START SOURCE DATA
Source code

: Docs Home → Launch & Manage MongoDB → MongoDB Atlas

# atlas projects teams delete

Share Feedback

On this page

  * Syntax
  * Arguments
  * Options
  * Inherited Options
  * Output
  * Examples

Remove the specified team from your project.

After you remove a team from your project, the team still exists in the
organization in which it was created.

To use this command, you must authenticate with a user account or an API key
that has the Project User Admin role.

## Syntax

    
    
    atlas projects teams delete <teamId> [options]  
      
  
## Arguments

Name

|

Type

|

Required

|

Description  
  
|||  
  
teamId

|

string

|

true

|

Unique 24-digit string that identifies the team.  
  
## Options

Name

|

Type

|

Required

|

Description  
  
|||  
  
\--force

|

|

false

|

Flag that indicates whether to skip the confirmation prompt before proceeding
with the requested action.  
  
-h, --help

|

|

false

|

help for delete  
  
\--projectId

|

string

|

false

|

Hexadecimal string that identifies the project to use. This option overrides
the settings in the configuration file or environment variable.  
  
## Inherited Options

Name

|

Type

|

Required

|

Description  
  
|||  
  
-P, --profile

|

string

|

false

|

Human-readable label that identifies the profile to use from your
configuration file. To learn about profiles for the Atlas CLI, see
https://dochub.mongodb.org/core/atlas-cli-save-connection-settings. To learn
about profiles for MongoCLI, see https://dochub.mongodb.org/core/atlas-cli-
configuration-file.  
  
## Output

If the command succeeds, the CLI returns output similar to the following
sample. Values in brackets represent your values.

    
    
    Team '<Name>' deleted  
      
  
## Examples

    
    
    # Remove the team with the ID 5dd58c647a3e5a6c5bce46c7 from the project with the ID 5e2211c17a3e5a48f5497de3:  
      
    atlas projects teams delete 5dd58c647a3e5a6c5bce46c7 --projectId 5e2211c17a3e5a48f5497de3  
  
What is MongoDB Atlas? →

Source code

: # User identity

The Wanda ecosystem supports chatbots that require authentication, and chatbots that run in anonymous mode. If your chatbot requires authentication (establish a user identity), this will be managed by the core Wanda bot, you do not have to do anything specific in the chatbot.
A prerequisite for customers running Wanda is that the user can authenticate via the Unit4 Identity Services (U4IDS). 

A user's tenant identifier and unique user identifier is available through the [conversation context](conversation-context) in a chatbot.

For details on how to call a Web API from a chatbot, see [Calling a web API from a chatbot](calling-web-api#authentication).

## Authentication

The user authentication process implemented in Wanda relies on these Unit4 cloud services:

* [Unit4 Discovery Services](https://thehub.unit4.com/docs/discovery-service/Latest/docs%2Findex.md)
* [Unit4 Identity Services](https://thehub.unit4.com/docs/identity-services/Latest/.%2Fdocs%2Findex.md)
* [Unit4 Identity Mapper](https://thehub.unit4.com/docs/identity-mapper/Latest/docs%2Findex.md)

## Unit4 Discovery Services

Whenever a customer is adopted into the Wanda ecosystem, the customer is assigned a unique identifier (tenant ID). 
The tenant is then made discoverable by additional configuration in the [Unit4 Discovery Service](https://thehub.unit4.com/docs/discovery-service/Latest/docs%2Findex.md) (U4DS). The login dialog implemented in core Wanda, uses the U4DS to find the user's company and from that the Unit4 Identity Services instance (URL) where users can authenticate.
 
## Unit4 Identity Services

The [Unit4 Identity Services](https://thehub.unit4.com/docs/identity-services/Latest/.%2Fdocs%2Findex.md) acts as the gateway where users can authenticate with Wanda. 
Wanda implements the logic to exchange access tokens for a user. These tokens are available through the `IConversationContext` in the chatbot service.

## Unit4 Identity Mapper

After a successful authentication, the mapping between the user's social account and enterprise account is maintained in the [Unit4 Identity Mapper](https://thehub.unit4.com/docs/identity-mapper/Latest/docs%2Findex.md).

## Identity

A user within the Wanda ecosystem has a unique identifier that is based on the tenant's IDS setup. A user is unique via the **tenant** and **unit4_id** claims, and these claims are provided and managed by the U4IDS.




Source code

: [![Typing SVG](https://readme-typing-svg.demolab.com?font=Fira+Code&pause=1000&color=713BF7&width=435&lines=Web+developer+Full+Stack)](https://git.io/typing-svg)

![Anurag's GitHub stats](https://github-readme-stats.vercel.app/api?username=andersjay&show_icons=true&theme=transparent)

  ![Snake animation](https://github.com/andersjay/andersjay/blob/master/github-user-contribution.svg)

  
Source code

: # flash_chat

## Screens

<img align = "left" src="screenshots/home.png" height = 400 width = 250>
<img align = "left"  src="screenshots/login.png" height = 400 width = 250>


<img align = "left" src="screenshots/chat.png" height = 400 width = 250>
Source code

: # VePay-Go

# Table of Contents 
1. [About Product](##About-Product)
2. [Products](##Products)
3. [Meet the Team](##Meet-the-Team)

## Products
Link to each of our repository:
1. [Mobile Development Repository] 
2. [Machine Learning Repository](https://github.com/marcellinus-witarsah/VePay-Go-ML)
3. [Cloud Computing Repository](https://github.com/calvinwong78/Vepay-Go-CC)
END SOURCE DATA
Retype the entries precisely as they stand.

Source code

: Docs Home → Launch & Manage MongoDB → MongoDB Atlas

# atlas projects teams delete

Share Feedback

On this page

  * Syntax
  * Arguments
  * Options
  * Inherited Options
  * Output
  * Examples

Remove the specified team from your project.

After you remove a team from your project, the team still exists in the
organization in which it was created.

To use this command, you must authenticate with a user account or an API key
that has the Project User Admin role.

## Syntax

    
    
    atlas projects teams delete <teamId> [options]  
      
  
## Arguments

Name

|

Type

|

Required

|

Description  
  
|||  
  
teamId

|

string

|

true

|

Unique 24-digit string that identifies the team.  
  
## Options

Name

|

Type

|

Required

|

Description  
  
|||  
  
\--force

|

|

false

|

Flag that indicates whether to skip the confirmation prompt before proceeding
with the requested action.  
  
-h, --help

|

|

false

|

help for delete  
  
\--projectId

|

string

|

false

|

Hexadecimal string that identifies the project to use. This option overrides
the settings in the configuration file or environment variable.  
  
## Inherited Options

Name

|

Type

|

Required

|

Description  
  
|||  
  
-P, --profile

|

string

|

false

|

Human-readable label that identifies the profile to use from your
configuration file. To learn about profiles for the Atlas CLI, see
https://dochub.mongodb.org/core/atlas-cli-save-connection-settings. To learn
about profiles for MongoCLI, see https://dochub.mongodb.org/core/atlas-cli-
configuration-file.  
  
## Output

If the command succeeds, the CLI returns output similar to the following
sample. Values in brackets represent your values.

    
    
    Team '<Name>' deleted  
      
  
## Examples

    
    
    # Remove the team with the ID 5dd58c647a3e5a6c5bce46c7 from the project with the ID 5e2211c17a3e5a48f5497de3:  
      
    atlas projects teams delete 5dd58c647a3e5a6c5bce46c7 --projectId 5e2211c17a3e5a48f5497de3  
  
What is MongoDB Atlas? →

Source code

: # User identity

The Wanda ecosystem supports chatbots that require authentication, and chatbots that run in anonymous mode. If your chatbot requires authentication (establish a user identity), this will be managed by the core Wanda bot, you do not have to do anything specific in the chatbot.
A prerequisite for customers running Wanda is that the user can authenticate via the Unit4 Identity Services (U4IDS). 

A user's tenant identifier and unique user identifier is available through the [conversation context](conversation-context) in a chatbot.

For details on how to call a Web API from a chatbot, see [Calling a web API from a chatbot](calling-web-api#authentication).

## Authentication

The user authentication process implemented in Wanda relies on these Unit4 cloud services:

* [Unit4 Discovery Services](https://thehub.unit4.com/docs/discovery-service/Latest/docs%2Findex.md)
* [Unit4 Identity Services](https://thehub.unit4.com/docs/identity-services/Latest/.%2Fdocs%2Findex.md)
* [Unit4 Identity Mapper](https://thehub.unit4.com/docs/identity-mapper/Latest/docs%2Findex.md)

## Unit4 Discovery Services

Whenever a customer is adopted into the Wanda ecosystem, the customer is assigned a unique identifier (tenant ID). 
The tenant is then made discoverable by additional configuration in the [Unit4 Discovery Service](https://thehub.unit4.com/docs/discovery-service/Latest/docs%2Findex.md) (U4DS). The login dialog implemented in core Wanda, uses the U4DS to find the user's company and from that the Unit4 Identity Services instance (URL) where users can authenticate.
 
## Unit4 Identity Services

The [Unit4 Identity Services](https://thehub.unit4.com/docs/identity-services/Latest/.%2Fdocs%2Findex.md) acts as the gateway where users can authenticate with Wanda. 
Wanda implements the logic to exchange access tokens for a user. These tokens are available through the `IConversationContext` in the chatbot service.

## Unit4 Identity Mapper

After a successful authentication, the mapping between the user's social account and enterprise account is maintained in the [Unit4 Identity Mapper](https://thehub.unit4.com/docs/identity-mapper/Latest/docs%2Findex.md).

## Identity

A user within the Wanda ecosystem has a unique identifier that is based on the tenant's IDS setup. A user is unique via the **tenant** and **unit4_id** claims, and these claims are provided and managed by the U4IDS.




Source code

: [![Typing SVG](https://readme-typing-svg.demolab.com?font=Fira+Code&pause=1000&color=713BF7&width=435&lines=Web+developer+Full+Stack)](https://git.io/typing-svg)

![Anurag's GitHub stats](https://github-readme-stats.vercel.app/api?username=andersjay&show_icons=true&theme=transparent)

  ![Snake animation](https://github.com/andersjay/andersjay/blob/master/github-user-contribution.svg)

  
Source code

: # flash_chat

## Screens

<img align = "left" src="screenshots/home.png" height = 400 width = 250>
<img align = "left"  src="screenshots/login.png" height = 400 width = 250>


<img align = "left" src="screenshots/chat.png" height = 400 width = 250>
Source code

: # VePay-Go

# Table of Contents 
1. [About Product](##About-Product)
2. [Products](##Products)
3. [Meet the Team](##Meet-the-Team)

## Products
Link to each of our repository:
1. [Mobile Development Repository] 
2. [Machine Learning Repository](https://github.com/marcellinus-witarsah/VePay-Go-ML)
3. [Cloud Computing Repository](https://github.com/calvinwong78/Vepay-Go-CC)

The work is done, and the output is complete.